***** RECORDS
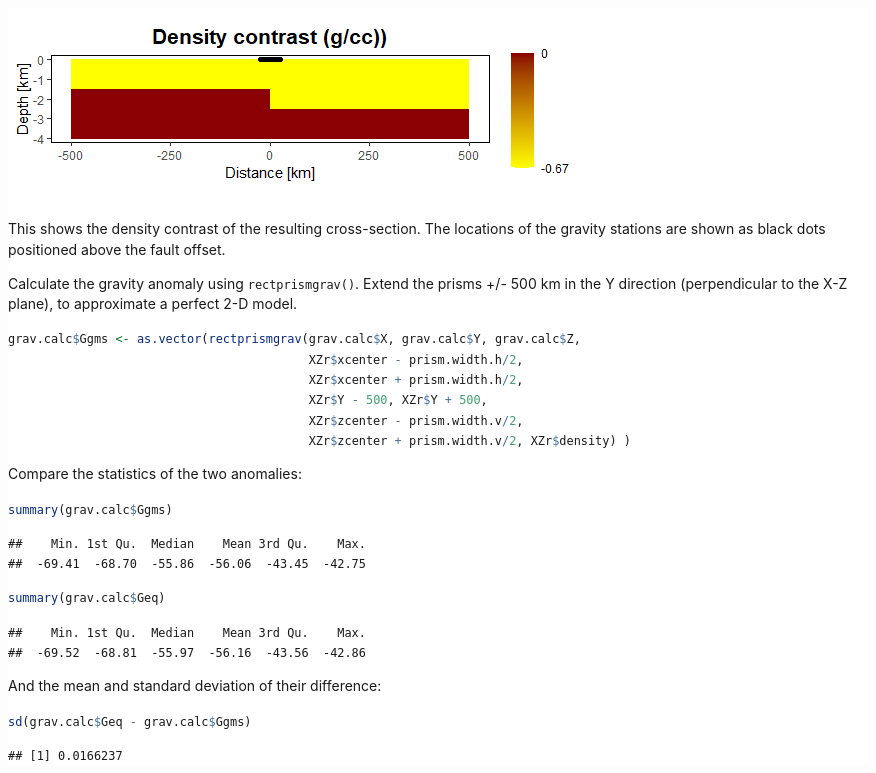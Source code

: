 ![](figures/demo-plot.section067-1.png)

This shows the density contrast of the resulting cross-section. The
locations of the gravity stations are shown as black dots positioned
above the fault offset.

Calculate the gravity anomaly using `rectprismgrav()`. Extend the prisms
+/- 500 km in the Y direction (perpendicular to the X-Z plane), to
approximate a perfect 2-D model.

``` r
grav.calc$Ggms <- as.vector(rectprismgrav(grav.calc$X, grav.calc$Y, grav.calc$Z,
                                          XZr$xcenter - prism.width.h/2,
                                          XZr$xcenter + prism.width.h/2,
                                          XZr$Y - 500, XZr$Y + 500,
                                          XZr$zcenter - prism.width.v/2,
                                          XZr$zcenter + prism.width.v/2, XZr$density) )
```

Compare the statistics of the two anomalies:

``` r
summary(grav.calc$Ggms)
```

    ##    Min. 1st Qu.  Median    Mean 3rd Qu.    Max. 
    ##  -69.41  -68.70  -55.86  -56.06  -43.45  -42.75

``` r
summary(grav.calc$Geq)
```

    ##    Min. 1st Qu.  Median    Mean 3rd Qu.    Max. 
    ##  -69.52  -68.81  -55.97  -56.16  -43.56  -42.86

And the mean and standard deviation of their difference:

``` r
sd(grav.calc$Geq - grav.calc$Ggms)
```

    ## [1] 0.0166237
**********
The answer must consist of every line above that holds the string "density", copied exactly.

# [RESPONSE TO THIS EXERCISE]
This shows the density contrast of the resulting cross-section. The
                                          XZr$zcenter + prism.width.v/2, XZr$density) )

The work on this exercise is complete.